The leading cause of death in women in the United States is cardiovascular disease (CVD). Progress in reducing CVD in women has lagged behind progress in men. Obesity is a prevalent risk factor for CVD, and becomes more prevalent in women following menopause. We have shown that XX chromosome complement promotes

increased adiposity in female compared to male mice, and this effect is amplified when gonadal hormone levels are diminished, as occurs after menopause in humans. We have identified the Kdm5c gene on the X chromosome as a key contributor to XX effects on adiposity. Kdm5c is expressed at higher levels in female

compared to male humans and mice due to escape from X chromosome inactivation. Kdm5c encodes a histone demethylase that modulates chromatin structure and gene expression. Reducing Kdm5c gene dosage in XX females to that normally present in XY males reduces adipose tissue mass and alters histone marks in

preadipocytes to favor induction of beige adipocytes and enhanced whole body energy expenditure. We hypothesize that sex differences in histone modifications throughout the genome, which likely change in hypogonadal states such as menopause, influence sex differences in adipose tissue function.

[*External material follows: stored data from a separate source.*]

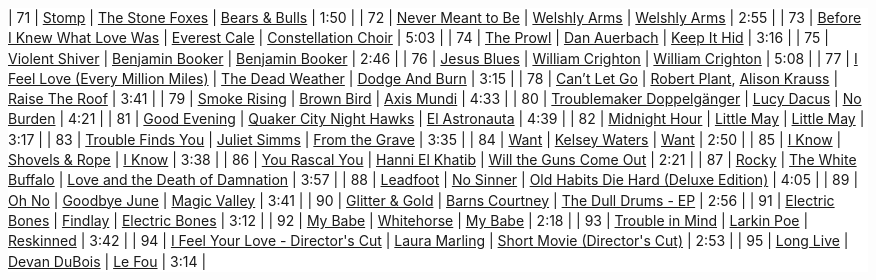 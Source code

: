 | 71 | [Stomp](https://open.spotify.com/track/2GqgXmOkCYkmnNo4EEz4DU) | [The Stone Foxes](https://open.spotify.com/artist/40N10exWtaCVUtBMftQn3t) | [Bears & Bulls](https://open.spotify.com/album/53N4FKFKdWe2i5JeRgEOkt) | 1:50 |
| 72 | [Never Meant to Be](https://open.spotify.com/track/4WFIyyK3oMe7LNQa7pKzn3) | [Welshly Arms](https://open.spotify.com/artist/1xKrH6GSh9CJh8nYwbqW7B) | [Welshly Arms](https://open.spotify.com/album/2xI9EbtYPw0zrMgCo63yjQ) | 2:55 |
| 73 | [Before I Knew What Love Was](https://open.spotify.com/track/0swq2XxTcYZWbwz24AU8kI) | [Everest Cale](https://open.spotify.com/artist/467ZVQDU1RNrX8o6TVF4eU) | [Constellation Choir](https://open.spotify.com/album/2DICrJOvT1WcHUSymMEVG9) | 5:03 |
| 74 | [The Prowl](https://open.spotify.com/track/3kwtAEYzWabYBdSIfjoNmL) | [Dan Auerbach](https://open.spotify.com/artist/6YWdHD3R863Apw1hkx3BwC) | [Keep It Hid](https://open.spotify.com/album/2KQn93GMsH7IoOvQ0Hlqzx) | 3:16 |
| 75 | [Violent Shiver](https://open.spotify.com/track/1kJP08Hra8FQBz5dG80k3m) | [Benjamin Booker](https://open.spotify.com/artist/7mZgBMpvaBziYQfc9TbJH5) | [Benjamin Booker](https://open.spotify.com/album/3U5HIgBNjlWD7s83b5JVpu) | 2:46 |
| 76 | [Jesus Blues](https://open.spotify.com/track/6miTr8mdS9xYuhTsCgzhjq) | [William Crighton](https://open.spotify.com/artist/4EVBuMQ6XVgxeqWKH09dBM) | [William Crighton](https://open.spotify.com/album/11iygN0BADQ3dWcAwyp3QV) | 5:08 |
| 77 | [I Feel Love \(Every Million Miles\)](https://open.spotify.com/track/1AkuvvBfa2DtqM7a9O2IAy) | [The Dead Weather](https://open.spotify.com/artist/4AZab8zo2nTYd7ORDmQu0V) | [Dodge And Burn](https://open.spotify.com/album/4FSpj7SmVcz5j6W0F7y27x) | 3:15 |
| 78 | [Can’t Let Go](https://open.spotify.com/track/6dQh60A0KlpwPT2p9ptJaY) | [Robert Plant](https://open.spotify.com/artist/1OwarW4LEHnoep20ixRA0y), [Alison Krauss](https://open.spotify.com/artist/5J6L7N6B4nI1M5cwa29mQG) | [Raise The Roof](https://open.spotify.com/album/5CQ3SOj1ZgudhbsTLcTTI2) | 3:41 |
| 79 | [Smoke Rising](https://open.spotify.com/track/54d6U1U3Y74mDmJJECZNNQ) | [Brown Bird](https://open.spotify.com/artist/5zzbSFZMVpvxSlWAkqqtHP) | [Axis Mundi](https://open.spotify.com/album/1Br1pBqY2XH6L3cQpNUFLY) | 4:33 |
| 80 | [Troublemaker Doppelgänger](https://open.spotify.com/track/0cGIbaumGYIdxNCIqycMQ8) | [Lucy Dacus](https://open.spotify.com/artist/07D1Bjaof0NFlU32KXiqUP) | [No Burden](https://open.spotify.com/album/7lQ9R31OcTvMn2MojAuKVE) | 4:21 |
| 81 | [Good Evening](https://open.spotify.com/track/5DFELITzxqOwPROrMfCXNc) | [Quaker City Night Hawks](https://open.spotify.com/artist/521Jw1ixgckc0WJHhm2Klu) | [El Astronauta](https://open.spotify.com/album/62UCTVNpAhCrmRMf4knpvS) | 4:39 |
| 82 | [Midnight Hour](https://open.spotify.com/track/4qkRbAJLkfwFGlwfRc1Emx) | [Little May](https://open.spotify.com/artist/0TjAAwE04BeoSeOpJIakYH) | [Little May](https://open.spotify.com/album/15h8DXuEUUU8FKcElRPf4S) | 3:17 |
| 83 | [Trouble Finds You](https://open.spotify.com/track/1gwDIyATjLVi42oBsyUgyJ) | [Juliet Simms](https://open.spotify.com/artist/1hlXIybvN1I8r3ooBEkYRh) | [From the Grave](https://open.spotify.com/album/5DZwggP6PDtv9VMkAmpAsD) | 3:35 |
| 84 | [Want](https://open.spotify.com/track/7BVRDaghQHyDqtRdjdMTsu) | [Kelsey Waters](https://open.spotify.com/artist/7rjqEDqvREzfmSP58SLYXT) | [Want](https://open.spotify.com/album/0QrNnavvkoA9dehE8N3sSQ) | 2:50 |
| 85 | [I Know](https://open.spotify.com/track/0HeNDXMTdBDS9eWQkhENJ2) | [Shovels & Rope](https://open.spotify.com/artist/1M3BVQ36cqPQix8lQNCh4K) | [I Know](https://open.spotify.com/album/0JvDP9cB6D2fqbTZGSPHUp) | 3:38 |
| 86 | [You Rascal You](https://open.spotify.com/track/0BnzymJQLY5a3YHODuaYbO) | [Hanni El Khatib](https://open.spotify.com/artist/1HCdPZB0ypEcpDo4T55sMi) | [Will the Guns Come Out](https://open.spotify.com/album/43wnYuDO5oQxKYDYCwySgS) | 2:21 |
| 87 | [Rocky](https://open.spotify.com/track/7gM0JRYTtThuGj7akmaEVE) | [The White Buffalo](https://open.spotify.com/artist/3ohcHMuUq1717s8AH17hfT) | [Love and the Death of Damnation](https://open.spotify.com/album/6h4xI9ztHRecvIT80mk8gW) | 3:57 |
| 88 | [Leadfoot](https://open.spotify.com/track/2CTO2pyypknKNa46wo8spU) | [No Sinner](https://open.spotify.com/artist/4tU4lol6tCmomJNksFxR5z) | [Old Habits Die Hard \(Deluxe Edition\)](https://open.spotify.com/album/28l8N6Bf0S9pH3aoibpmYO) | 4:05 |
| 89 | [Oh No](https://open.spotify.com/track/6rF4s1wwsOa2EZF5MF6D3B) | [Goodbye June](https://open.spotify.com/artist/1l9I7G8J8AnMScWQwlNJ4M) | [Magic Valley](https://open.spotify.com/album/4GQp1LbFHcJVkS9M5HUzAL) | 3:41 |
| 90 | [Glitter & Gold](https://open.spotify.com/track/1aJtyIMev4kW8IMUxOjn1Y) | [Barns Courtney](https://open.spotify.com/artist/5tFRohaO5yEsuJxmMnlCO9) | [The Dull Drums \- EP](https://open.spotify.com/album/4VK3Q5h20xhrakwpBnxDDf) | 2:56 |
| 91 | [Electric Bones](https://open.spotify.com/track/0d909fyTumkG4JgC7kxTCm) | [Findlay](https://open.spotify.com/artist/12XBVoWq6M6etLxxe1TQWn) | [Electric Bones](https://open.spotify.com/album/66k9l9BgsvP7KDKkjWU6xX) | 3:12 |
| 92 | [My Babe](https://open.spotify.com/track/5skNyajERDfPHvKNdzSpRU) | [Whitehorse](https://open.spotify.com/artist/3PSH5PsWfZQiD2wieKU0ss) | [My Babe](https://open.spotify.com/album/4bdKuZONP3UEQuLAHvmlTP) | 2:18 |
| 93 | [Trouble in Mind](https://open.spotify.com/track/0e3ElMapLJIe0uIchrFVBt) | [Larkin Poe](https://open.spotify.com/artist/7d10VF1J4LqW7vrpPOngzm) | [Reskinned](https://open.spotify.com/album/4UwbVHSo5yrp4jkOIrKsRo) | 3:42 |
| 94 | [I Feel Your Love \- Director's Cut](https://open.spotify.com/track/2H1dRtNUitddC5lt07W3Pp) | [Laura Marling](https://open.spotify.com/artist/7B2edU3Q7btJoNsoHCNohM) | [Short Movie \(Director's Cut\)](https://open.spotify.com/album/2hGp4zeWcLdeQ0iq7Uj52Q) | 2:53 |
| 95 | [Long Live](https://open.spotify.com/track/5EEa9SITrIRlpj5yFn72iO) | [Devan DuBois](https://open.spotify.com/artist/7mFPzPaMTA7CHdNAWuAUIx) | [Le Fou](https://open.spotify.com/album/63EFCjfsEZqsXfK0PBKqu7) | 3:14 |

We will investigate

key questions regarding the role of Kdm5c gene dosage, and more generally, histone modifications and gene regulation, as determinants of sex differences in adipose tissue. Aim 1: Is Kdm5c gene dosage a determinant of weight/fat gain in hypogonadal states? We hypothesize that Kdm5c gene dosage is partially responsible

for the impact of X chromosome dosage on weight gain when gonadal hormone levels are diminished. We will test the impact of Kdm5c gene dosage on weight gain, adiposity, and energy balance in female and male mice with preadipocyte Kdm5c deficiency under normal and reduced hormone levels. Aim 2: What is the effect of

sex, gonadal hormones, and Kdm5c gene dosage on adipocyte histone and gene expression profiles at the tissue and single-cell levels? We will map the histone landscape and corresponding gene expression profile in adipose tissue to identify effects of sex, gonadal hormones, and Kdm5c gene dosage (A) at the tissue

level using CUT&RUN and RNA-seq, and (B) and the single-nucleus level using Paired-Tag to simultaneously profile histone marks and gene expression in individual nuclei. Aim 3: How do sex and gonadal hormone status impact the histone landscape in human adipocytes? There is a dearth of information regarding the

effect of sex on histone modifications in human adipose tissue, and whether changes in histone profile underlie alterations in adipose tissue following menopause/andropause. We will map histone profiles in adipose tissue of women vs. men, and in pre- vs. post-menopausal women. Our studies will shed light on how sex influences the

epigenetic regulation of adipose tissue gene expression, composition, and function through histone modifications. This knowledge may inform therapeutic strategies to prevent excess adiposity and CVD risk in both women and men, including adipose tissue accrual in response to diminished hormone levels in mid-life.